A recent California Court of Appeal decision, Mahram v. Kroger Co., 104 Cal. App. 5th 303, 324 Cal. Rptr. 3d 575 (2024) underscores the importance of ensuring that arbitration agreements are as clear as practicable.

In Mahram v. The Kroger Co., Payam Mahram purchased groceries from The Kroger Co. d/b/a/ Ralphs Grocery Company (“Ralphs”) via Instacart, an online delivery service for groceries. Mahram agreed to arbitrate his claims when he signed up for Instacart online as part of Instacart’s terms of use. Mahram used Instacart to order groceries from Ralphs. Thereafter, he decided to sue Ralphs for false advertising and unfair competition. Ralphs moved to compel arbitration of Mahram’s lawsuit based on the arbitration agreement between Mahram and Instacart. Ralphs sought to enforce the arbitration agreement between Mahram and Instacart even though Ralphs was not a party to the agreement and did not sign it. Ralphs took the position that it was a retailer of Instacart and was therefore a third-party beneficiary of the arbitration agreement.

The Court of Appeals was confronted with two keys issues: (1) who decides the threshold issue of whether Ralphs is a third-party beneficiary of the contract between Mahram and Instacart, the court or the arbitrator, and (2) whether Ralphs is a third-party beneficiary of the contract between Mahram and Instacart.

With respect to the first issue, the Court of Appeals outlined the applicable test—courts cannot assume that the parties to a contract agreed to arbitrate arbitrability unless it is unmistakably clear that they did so. The Court of Appeals found that unmistakable clarity was missing in the contract because there was no evidence Mahram agreed to arbitrate anything with anyone but Instacart based on the language of the agreement between Instacart and Mahram. As such, it concluded that the courts and not arbitrators must engage the next issue of whether Ralphs is a third-party beneficiary entitled to enforce a contract it did not sign.

With respect to the second issue, the Court of Appeal found that Mahram signed an arbitration agreement solely with Instacart, not with Ralphs or any other party. Third-party beneficiaries to a contract can only enforce that contract if the contracting parties had a clear, “motivating purpose” to benefit the third party. Since the court determined that Ralphs was not a third-party beneficiary to the contract under that test, it concluded that Ralphs had no standing to compel Mahram to arbitration based on the Mahram-Instacart contract.

Takeaways

Ambiguities in arbitration clauses, including ambiguities with respect to delegation clauses and third-party beneficiaries may lead to unwanted litigation in court.

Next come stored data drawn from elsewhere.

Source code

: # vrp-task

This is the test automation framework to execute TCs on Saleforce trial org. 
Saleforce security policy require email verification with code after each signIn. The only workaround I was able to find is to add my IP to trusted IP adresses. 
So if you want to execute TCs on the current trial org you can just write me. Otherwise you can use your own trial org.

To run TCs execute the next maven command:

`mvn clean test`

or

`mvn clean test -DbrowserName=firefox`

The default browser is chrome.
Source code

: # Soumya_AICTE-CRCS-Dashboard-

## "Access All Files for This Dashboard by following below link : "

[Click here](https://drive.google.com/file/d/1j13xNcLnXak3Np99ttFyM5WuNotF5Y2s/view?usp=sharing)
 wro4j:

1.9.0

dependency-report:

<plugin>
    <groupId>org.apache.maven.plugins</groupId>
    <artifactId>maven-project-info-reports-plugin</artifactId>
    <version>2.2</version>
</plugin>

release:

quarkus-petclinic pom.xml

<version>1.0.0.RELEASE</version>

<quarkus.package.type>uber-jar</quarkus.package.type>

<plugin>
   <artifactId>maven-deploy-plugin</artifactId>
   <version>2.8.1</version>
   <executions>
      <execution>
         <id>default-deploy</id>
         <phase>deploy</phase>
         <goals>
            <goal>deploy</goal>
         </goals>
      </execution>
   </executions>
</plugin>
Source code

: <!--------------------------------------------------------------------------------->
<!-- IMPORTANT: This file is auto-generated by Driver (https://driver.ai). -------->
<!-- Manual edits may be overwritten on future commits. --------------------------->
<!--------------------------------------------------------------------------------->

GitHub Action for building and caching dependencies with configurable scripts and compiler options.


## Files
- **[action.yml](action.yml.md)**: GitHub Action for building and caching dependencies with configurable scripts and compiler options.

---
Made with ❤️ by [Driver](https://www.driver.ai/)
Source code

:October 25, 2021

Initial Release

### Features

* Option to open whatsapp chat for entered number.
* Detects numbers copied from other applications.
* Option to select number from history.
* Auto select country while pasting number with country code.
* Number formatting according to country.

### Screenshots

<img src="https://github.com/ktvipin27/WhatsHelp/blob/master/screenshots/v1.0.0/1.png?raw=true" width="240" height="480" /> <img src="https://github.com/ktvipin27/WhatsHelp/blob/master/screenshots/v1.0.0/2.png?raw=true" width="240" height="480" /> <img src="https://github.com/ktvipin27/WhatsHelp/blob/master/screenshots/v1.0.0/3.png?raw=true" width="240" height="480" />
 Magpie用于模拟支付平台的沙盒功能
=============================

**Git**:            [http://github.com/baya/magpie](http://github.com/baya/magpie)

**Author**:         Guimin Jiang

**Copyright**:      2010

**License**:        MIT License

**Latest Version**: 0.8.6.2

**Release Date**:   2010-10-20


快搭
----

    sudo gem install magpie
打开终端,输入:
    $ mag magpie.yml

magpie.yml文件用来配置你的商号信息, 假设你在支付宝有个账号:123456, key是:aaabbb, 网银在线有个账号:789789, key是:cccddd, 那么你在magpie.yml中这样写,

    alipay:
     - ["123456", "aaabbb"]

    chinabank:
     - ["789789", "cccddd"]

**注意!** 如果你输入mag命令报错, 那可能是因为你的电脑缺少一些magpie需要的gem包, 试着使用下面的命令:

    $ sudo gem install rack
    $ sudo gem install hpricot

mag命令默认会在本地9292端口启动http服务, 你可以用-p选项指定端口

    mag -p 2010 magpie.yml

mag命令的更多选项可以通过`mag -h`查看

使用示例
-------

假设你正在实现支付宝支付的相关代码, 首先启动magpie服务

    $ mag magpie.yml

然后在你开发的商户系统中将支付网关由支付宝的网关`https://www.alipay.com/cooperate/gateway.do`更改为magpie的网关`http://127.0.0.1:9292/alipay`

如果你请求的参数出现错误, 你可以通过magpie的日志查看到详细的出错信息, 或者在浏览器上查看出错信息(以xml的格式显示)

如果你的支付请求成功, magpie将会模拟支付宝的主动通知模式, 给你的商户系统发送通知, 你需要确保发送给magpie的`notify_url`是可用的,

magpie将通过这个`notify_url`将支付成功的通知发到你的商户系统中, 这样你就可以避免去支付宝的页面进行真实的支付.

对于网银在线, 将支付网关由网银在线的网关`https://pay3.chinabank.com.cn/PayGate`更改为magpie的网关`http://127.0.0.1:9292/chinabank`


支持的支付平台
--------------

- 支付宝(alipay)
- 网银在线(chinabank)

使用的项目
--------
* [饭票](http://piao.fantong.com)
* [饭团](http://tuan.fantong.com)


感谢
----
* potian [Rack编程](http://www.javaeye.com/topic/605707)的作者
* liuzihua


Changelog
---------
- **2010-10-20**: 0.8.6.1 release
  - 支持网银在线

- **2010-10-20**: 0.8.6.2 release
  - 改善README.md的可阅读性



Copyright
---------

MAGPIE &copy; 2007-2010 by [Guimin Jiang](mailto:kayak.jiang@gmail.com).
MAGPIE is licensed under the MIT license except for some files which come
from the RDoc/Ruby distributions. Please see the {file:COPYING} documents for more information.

Mahram emphasizes the importance of drafting clear and specific delegation clauses. Employers should ensure that any language around arbitrability and third-party beneficiaries is explicit and leaves no room for ambiguity to avoid disputes in court or foregoing arbitration. Employers need to clearly identify in the arbitration agreement any third parties who might be intended beneficiaries. To the extent practicable, employers should include express language covering any affiliated entities or third parties who might need to enforce the arbitration provision. Alternatively, affiliated entities or third parties can avoid disputes by signing the arbitration agreement.